The story gave us all a good laugh as we considered that he’s never known me in any other way. In fact, he’s even taken to telling his teachers about his Uncle Jason and his wheelchair (or so I’ve been told) and he tells the story of how it happened MUCH more concisely than I ever could. The story struck me though as I considered all of my nephews and nieces. Almost all of them have no memory of me out of the wheelchair. The only two who might recall were still young enough that the memories of me walking will quickly fade. Hell, how much do you remember from your early to mid-teens clearly?

Very little Luke on my lap in a temp wheelchair we used around the Toronto Zoo after my first surgery in 2000.

All of these kids, Jonathan, Luke, David, Tyler, Sammy, Ben, Alex, Alysa, Henry, Nathan, Samantha, Liam and Orlagh, will have known me longer in the chair, than they could ever remember me out of it. In the youngest cases, it’s all they’ll ever know. Now I admit, naming all these kids, who are family to me, really does make me feel old. Well, that and realizing that I have known my oldest, best friend for 30 years now…but I’m straying on that one. The trick is, these kids are growing up with someone in their life with a visible disability, something that is obviously different, but not a one of them blinks at it. It’s a normal for them. They are aware of it, of my limits and capabilities (no punching uncle Jason in his back!) and they have a perspective on disability that I never had at their age. It’s not anything strange to them anymore. What’s funny is that I have an old photo of Luke sitting in my lap as a toddler in a rented wheelchair we used to roll around the zoo back in 2000, after my first surgery. We never knew how prophetic this picture was going to be.

These kids know there is nothing odd or, more importantly, wrong with a person with a disability. They have grown up helping to push me, or lift me up stairs and over curbs as they got older. They’ve taken joy rides in my chair, the few times I’m out of it. I’m proud of them as none has yet to flip it trying to do wheelies (something the aforementioned 30 year friend can’t claim). When we all go out for dinner at a new restaurant, I don’t even have to ask the guys to check out the facilities for me. More likely than not, I’ll get a tap on the shoulder (usually attempting the trick of tapping one shoulder while standing behind the other…yes I’m looking at you Luke), and get a thumb’s up or a grimace and a look that says “not a chance”. They think my lift for the chair into the car is the coolest car mod ever, still fascinated by it almost 3 years into my having it. The wheelchair is just something else in the lives of their extended family.
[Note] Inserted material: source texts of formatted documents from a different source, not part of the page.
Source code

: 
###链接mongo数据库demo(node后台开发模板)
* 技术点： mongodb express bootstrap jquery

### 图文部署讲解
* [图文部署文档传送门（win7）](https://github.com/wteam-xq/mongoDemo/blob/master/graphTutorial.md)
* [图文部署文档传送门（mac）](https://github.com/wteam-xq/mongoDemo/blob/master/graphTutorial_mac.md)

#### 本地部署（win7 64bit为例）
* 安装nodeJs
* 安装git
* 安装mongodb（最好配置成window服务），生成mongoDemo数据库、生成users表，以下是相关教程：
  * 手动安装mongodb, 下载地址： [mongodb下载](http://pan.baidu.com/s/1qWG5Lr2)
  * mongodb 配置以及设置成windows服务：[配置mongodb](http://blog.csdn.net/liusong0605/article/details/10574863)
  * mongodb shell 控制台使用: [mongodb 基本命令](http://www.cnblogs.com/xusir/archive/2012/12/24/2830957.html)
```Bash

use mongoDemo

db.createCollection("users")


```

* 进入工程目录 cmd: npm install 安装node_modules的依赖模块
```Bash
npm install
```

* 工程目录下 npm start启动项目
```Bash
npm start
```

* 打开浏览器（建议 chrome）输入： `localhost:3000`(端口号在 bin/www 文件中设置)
Liam on Jason’s wheeled lap, 2015

My hope is that this attitude will extend to others they will meet in their lives and that it will lead to them spreading that acceptance until other people can just take a wheelchair, or a blindness, or a prosthetic limb as no different from the colour of their hair. The cane with the audio cues is just too cool, and damn that laser printed prosthetic limb looks like it came right out of Deus Ex (video game for those who don’t know). I’m confident that it will with these kids, even as some are taking their steps into becoming adults. That part scares me. The kids of my friends and family are becoming adults. Say what you might about this generation, but what I’ve seen fills me with hope. With a little luck, I’ll have spent more time of my life in the chair than out of it and these kids will never know that it was ever different.

Now Liam…just remember, Uncle Jason can push himself just fine…no wait…watch for that tree!